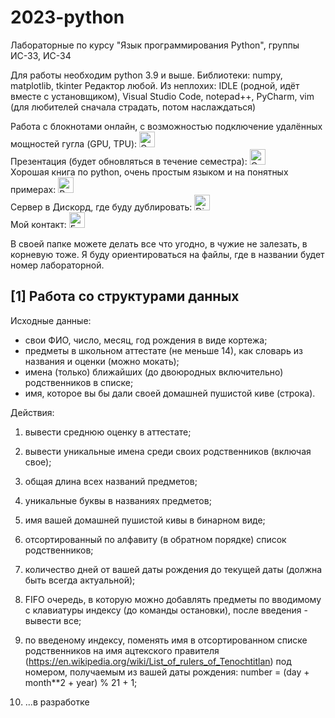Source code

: # 2023-python
Лабораторные по курсу "Язык программирования Python", группы ИС-33, ИС-34

Для работы необходим python 3.9 и выше.
Библиотеки: numpy, matplotlib, tkinter
Редактор любой. Из неплохих: IDLE (родной, идёт вместе с установщиком), Visual Studio Code, notepad++, PyCharm, vim (для любителей сначала страдать, потом наслаждаться)

Работа с блокнотами онлайн, с возможностью подключение удалённых мощностей гугла (GPU, TPU):
<a href="https://colab.research.google.com/">
<img src="https://img.shields.io/badge/Google%20Colab-2275be?logo=google&logoColor=fcec06" height="25" alt="Google colab Badge"/>
</a><br>
Презентация (будет обновляться в течение семестра): 
<a href="https://docs.google.com/presentation/d/1CqyrZYSh15dsVWt57eu14UDtm2-GFpSF5TD2_tVLaCc/edit?usp=sharing">
<img src="https://img.shields.io/badge/Google%20docs-2275be?logo=google&logoColor=fcec06" height="25" alt="Google Docs Badge"/>
</a><br>
Хорошая книга по python, очень простым языком и на понятных примерах: 
<a href="https://wombat.org.ua/AByteOfPython/AByteofPythonRussian-2.02.pdf">
<img src="https://img.shields.io/badge/Wombat-2275be" height="25" alt="Book Badge"/>
</a><br>
Сервер в Дискорд, где буду дублировать: 
<a href="https://discord.gg/MzPkCYf4Dh">
<img src="https://img.shields.io/badge/Discord-2275be?logo=discord&logoColor=fcec06" height="25" alt="Discord Badge"/>
</a><br>
Мой контакт:
<a href="mailto:nsmorozov@rf.unn.ru">
  <img src="https://img.shields.io/badge/E%E2%80%93mail-2275be?logo=gmail&logoColor=fcec06" height="25" alt="E–mail Badge"/>
</a>

В своей папке можете делать все что угодно, в чужие не залезать, в корневую тоже. Я буду ориентироваться на файлы, где в названии будет номер лабораторной.

## [1] Работа со структурами данных
	
Исходные данные:

- свои ФИО, число, месяц, год рождения в виде кортежа;
- предметы в школьном аттестате (не меньше 14), как словарь из названия и оценки (можно мокать);
- имена (только) ближайших (до двоюродных включительно) родственников в списке;
- имя, которое вы бы дали своей домашней пушистой киве (строка).

Действия:

1) вывести среднюю оценку в аттестате;
2) вывести уникальные имена среди своих родственников (включая свое);
3) общая длина всех названий предметов;
4) уникальные буквы в названиях предметов;
5) имя вашей домашней пушистой кивы в бинарном виде;
6) отсортированный по алфавиту (в обратном порядке) список родственников;
7) количество дней от вашей даты рождения до текущей даты (должна быть всегда актуальной);
8) FIFO очередь, в которую можно добавлять предметы по вводимому с клавиатуры индексу (до команды остановки), после введения - вывести все;
9) по введеному индексу, поменять имя в отсортированном списке родственников на имя ацтекского правителя (https://en.wikipedia.org/wiki/List_of_rulers_of_Tenochtitlan) под номером, получаемым из вашей даты рождения: number = (day + month**2 + year) % 21 + 1;

10) ...в разработке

### EXERCISE DETAILS
Pictures aside, repeat each entry in full and without change.

### FINISHED TASK
Source code

: # 2023-python
Лабораторные по курсу "Язык программирования Python", группы ИС-33, ИС-34

Для работы необходим python 3.9 и выше.
Библиотеки: numpy, matplotlib, tkinter
Редактор любой. Из неплохих: IDLE (родной, идёт вместе с установщиком), Visual Studio Code, notepad++, PyCharm, vim (для любителей сначала страдать, потом наслаждаться)

Работа с блокнотами онлайн, с возможностью подключение удалённых мощностей гугла (GPU, TPU):
<a href="https://colab.research.google.com/">
<img src="https://img.shields.io/badge/Google%20Colab-2275be?logo=google&logoColor=fcec06" height="25" alt="Google colab Badge"/>
</a><br>
Презентация (будет обновляться в течение семестра): 
<a href="https://docs.google.com/presentation/d/1CqyrZYSh15dsVWt57eu14UDtm2-GFpSF5TD2_tVLaCc/edit?usp=sharing">
<img src="https://img.shields.io/badge/Google%20docs-2275be?logo=google&logoColor=fcec06" height="25" alt="Google Docs Badge"/>
</a><br>
Хорошая книга по python, очень простым языком и на понятных примерах: 
<a href="https://wombat.org.ua/AByteOfPython/AByteofPythonRussian-2.02.pdf">
<img src="https://img.shields.io/badge/Wombat-2275be" height="25" alt="Book Badge"/>
</a><br>
Сервер в Дискорд, где буду дублировать: 
<a href="https://discord.gg/MzPkCYf4Dh">
<img src="https://img.shields.io/badge/Discord-2275be?logo=discord&logoColor=fcec06" height="25" alt="Discord Badge"/>
</a><br>
Мой контакт:
<a href="mailto:nsmorozov@rf.unn.ru">
  <img src="https://img.shields.io/badge/E%E2%80%93mail-2275be?logo=gmail&logoColor=fcec06" height="25" alt="E–mail Badge"/>
</a>

В своей папке можете делать все что угодно, в чужие не залезать, в корневую тоже. Я буду ориентироваться на файлы, где в названии будет номер лабораторной.

## [1] Работа со структурами данных
	
Исходные данные:

- свои ФИО, число, месяц, год рождения в виде кортежа;
- предметы в школьном аттестате (не меньше 14), как словарь из названия и оценки (можно мокать);
- имена (только) ближайших (до двоюродных включительно) родственников в списке;
- имя, которое вы бы дали своей домашней пушистой киве (строка).

Действия:

1) вывести среднюю оценку в аттестате;
2) вывести уникальные имена среди своих родственников (включая свое);
3) общая длина всех названий предметов;
4) уникальные буквы в названиях предметов;
5) имя вашей домашней пушистой кивы в бинарном виде;
6) отсортированный по алфавиту (в обратном порядке) список родственников;
7) количество дней от вашей даты рождения до текущей даты (должна быть всегда актуальной);
8) FIFO очередь, в которую можно добавлять предметы по вводимому с клавиатуры индексу (до команды остановки), после введения - вывести все;
9) по введеному индексу, поменять имя в отсортированном списке родственников на имя ацтекского правителя (https://en.wikipedia.org/wiki/List_of_rulers_of_Tenochtitlan) под номером, получаемым из вашей даты рождения: number = (day + month**2 + year) % 21 + 1;

10) ...в разработке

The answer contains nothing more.